As part of its membership of the EU, the UK’s intellectual property regime has, to a large extent, been governed by European Law. This is particularly applicable in trademarks, where the EU Intellectual Property Office provides for a centralised application and granting system of trade marks, which have effect across the whole of the EU, including the UK.
A huge concern for businesses and brand owners is whether their EU registered trademarks will continue to have effect in the UK in a post-Brexit world. Practitioners have largely been quite confident that this would have to be the case, with many feeling some sort of ‘grandfathering’ regime converting existing EU Trademarks into UK registered trademarks at some point down the line is a likely outcome.
The EU moved to reduce uncertainty on 28 February, 2018 in the first draft agreement governing the UK’s withdrawal.

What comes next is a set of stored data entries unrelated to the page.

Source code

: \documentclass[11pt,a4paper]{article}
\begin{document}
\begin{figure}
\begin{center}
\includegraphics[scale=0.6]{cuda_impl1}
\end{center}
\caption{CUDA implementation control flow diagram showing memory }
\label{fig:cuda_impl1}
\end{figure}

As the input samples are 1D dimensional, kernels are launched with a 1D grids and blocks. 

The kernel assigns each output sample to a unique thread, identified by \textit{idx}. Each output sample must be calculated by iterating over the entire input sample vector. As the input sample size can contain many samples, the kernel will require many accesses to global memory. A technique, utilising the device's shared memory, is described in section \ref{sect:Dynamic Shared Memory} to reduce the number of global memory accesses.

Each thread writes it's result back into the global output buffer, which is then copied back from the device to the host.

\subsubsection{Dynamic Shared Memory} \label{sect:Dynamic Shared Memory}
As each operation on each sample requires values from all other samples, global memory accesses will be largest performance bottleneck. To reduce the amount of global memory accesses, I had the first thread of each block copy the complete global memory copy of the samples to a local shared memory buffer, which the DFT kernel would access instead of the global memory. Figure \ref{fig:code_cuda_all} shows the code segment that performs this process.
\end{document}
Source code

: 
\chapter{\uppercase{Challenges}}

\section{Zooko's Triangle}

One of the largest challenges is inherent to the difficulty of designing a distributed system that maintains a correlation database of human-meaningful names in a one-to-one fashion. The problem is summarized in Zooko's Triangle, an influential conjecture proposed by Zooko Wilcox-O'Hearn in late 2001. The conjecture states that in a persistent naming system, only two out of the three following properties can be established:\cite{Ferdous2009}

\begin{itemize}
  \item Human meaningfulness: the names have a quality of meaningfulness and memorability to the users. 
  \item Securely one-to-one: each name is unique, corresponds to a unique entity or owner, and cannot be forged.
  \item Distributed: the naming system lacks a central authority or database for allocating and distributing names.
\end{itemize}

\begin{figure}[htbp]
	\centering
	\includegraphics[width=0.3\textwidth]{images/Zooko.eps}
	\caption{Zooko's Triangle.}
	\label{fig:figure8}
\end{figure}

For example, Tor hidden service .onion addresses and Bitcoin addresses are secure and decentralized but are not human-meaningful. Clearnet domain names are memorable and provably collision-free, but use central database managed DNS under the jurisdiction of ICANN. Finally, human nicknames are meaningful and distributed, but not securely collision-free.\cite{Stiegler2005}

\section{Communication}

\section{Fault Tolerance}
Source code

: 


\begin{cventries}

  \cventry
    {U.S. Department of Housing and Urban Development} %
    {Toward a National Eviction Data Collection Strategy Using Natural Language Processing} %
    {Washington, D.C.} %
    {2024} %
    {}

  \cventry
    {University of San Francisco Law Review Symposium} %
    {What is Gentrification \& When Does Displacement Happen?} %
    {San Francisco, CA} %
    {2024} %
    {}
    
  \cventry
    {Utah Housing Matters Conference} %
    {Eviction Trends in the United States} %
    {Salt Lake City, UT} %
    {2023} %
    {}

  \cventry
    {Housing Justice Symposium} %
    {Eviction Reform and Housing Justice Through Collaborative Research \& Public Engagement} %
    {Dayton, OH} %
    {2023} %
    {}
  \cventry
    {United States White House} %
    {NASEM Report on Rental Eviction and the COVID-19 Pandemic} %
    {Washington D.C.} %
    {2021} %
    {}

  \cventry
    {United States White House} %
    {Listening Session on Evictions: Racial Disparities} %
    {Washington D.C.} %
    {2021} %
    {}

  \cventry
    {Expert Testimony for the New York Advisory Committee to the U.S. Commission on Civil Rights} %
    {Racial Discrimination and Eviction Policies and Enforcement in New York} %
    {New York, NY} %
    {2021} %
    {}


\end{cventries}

It sets out that “the protection enjoyed in the United Kingdom on the basis of Union law by both UK and EU 27 holders of intellectual property rights having unitary character within the Union before the withdrawal date is not undermined by the withdrawal of the United Kingdom from the European Union”. This would apply to the unitary IP rights (EU trade marks, registered community designs, plant varieties).
One final concern which has attracted a lot of headlines is what will happen to goods which have ‘geographic indication’ protection under EU law, such as the Cornish Pastie and Scottish Whiskey. What will happen to these remains to be seen, though again, most industry experts believe those rights will be preserved through bilateral or other agreements.